### What needs to be done
Only a number is required: how many lines of the material contain the word "push"?

### Information shown
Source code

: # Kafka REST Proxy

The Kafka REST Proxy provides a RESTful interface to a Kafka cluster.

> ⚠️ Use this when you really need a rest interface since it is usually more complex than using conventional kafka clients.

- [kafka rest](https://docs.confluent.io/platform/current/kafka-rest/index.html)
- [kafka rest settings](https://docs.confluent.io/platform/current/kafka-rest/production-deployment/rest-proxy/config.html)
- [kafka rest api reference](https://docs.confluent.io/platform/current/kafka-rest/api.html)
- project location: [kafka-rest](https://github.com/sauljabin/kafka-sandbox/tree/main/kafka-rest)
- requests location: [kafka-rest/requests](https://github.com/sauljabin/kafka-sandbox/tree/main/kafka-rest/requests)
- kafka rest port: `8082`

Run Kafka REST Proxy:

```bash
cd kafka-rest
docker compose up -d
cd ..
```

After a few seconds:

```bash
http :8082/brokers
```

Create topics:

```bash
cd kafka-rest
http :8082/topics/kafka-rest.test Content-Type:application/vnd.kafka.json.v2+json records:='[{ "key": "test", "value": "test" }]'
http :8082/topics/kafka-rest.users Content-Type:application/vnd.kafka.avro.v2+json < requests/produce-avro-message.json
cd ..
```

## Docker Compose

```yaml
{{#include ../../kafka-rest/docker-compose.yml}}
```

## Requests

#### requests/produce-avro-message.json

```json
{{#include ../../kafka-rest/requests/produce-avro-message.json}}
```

* * *

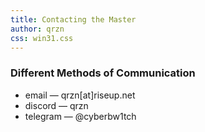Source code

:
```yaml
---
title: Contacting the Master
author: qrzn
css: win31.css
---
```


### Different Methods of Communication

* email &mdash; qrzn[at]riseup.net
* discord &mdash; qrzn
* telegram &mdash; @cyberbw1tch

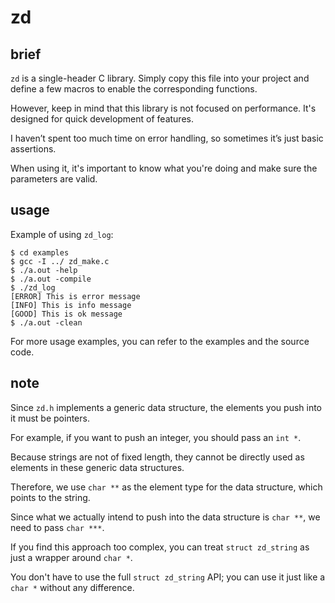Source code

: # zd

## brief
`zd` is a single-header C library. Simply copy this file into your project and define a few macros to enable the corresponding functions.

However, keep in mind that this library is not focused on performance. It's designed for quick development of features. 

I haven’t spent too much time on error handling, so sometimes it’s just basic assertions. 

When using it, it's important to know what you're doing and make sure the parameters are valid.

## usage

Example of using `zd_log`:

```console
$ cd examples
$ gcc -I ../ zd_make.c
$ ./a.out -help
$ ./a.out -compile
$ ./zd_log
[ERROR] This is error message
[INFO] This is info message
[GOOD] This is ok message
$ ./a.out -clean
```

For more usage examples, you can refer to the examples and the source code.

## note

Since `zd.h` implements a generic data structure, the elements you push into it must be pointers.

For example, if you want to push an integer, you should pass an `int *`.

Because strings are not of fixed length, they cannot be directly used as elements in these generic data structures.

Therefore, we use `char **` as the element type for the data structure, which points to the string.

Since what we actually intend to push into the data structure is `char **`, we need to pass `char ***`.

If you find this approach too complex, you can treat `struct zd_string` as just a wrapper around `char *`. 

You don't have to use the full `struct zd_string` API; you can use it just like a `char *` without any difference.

### Output
3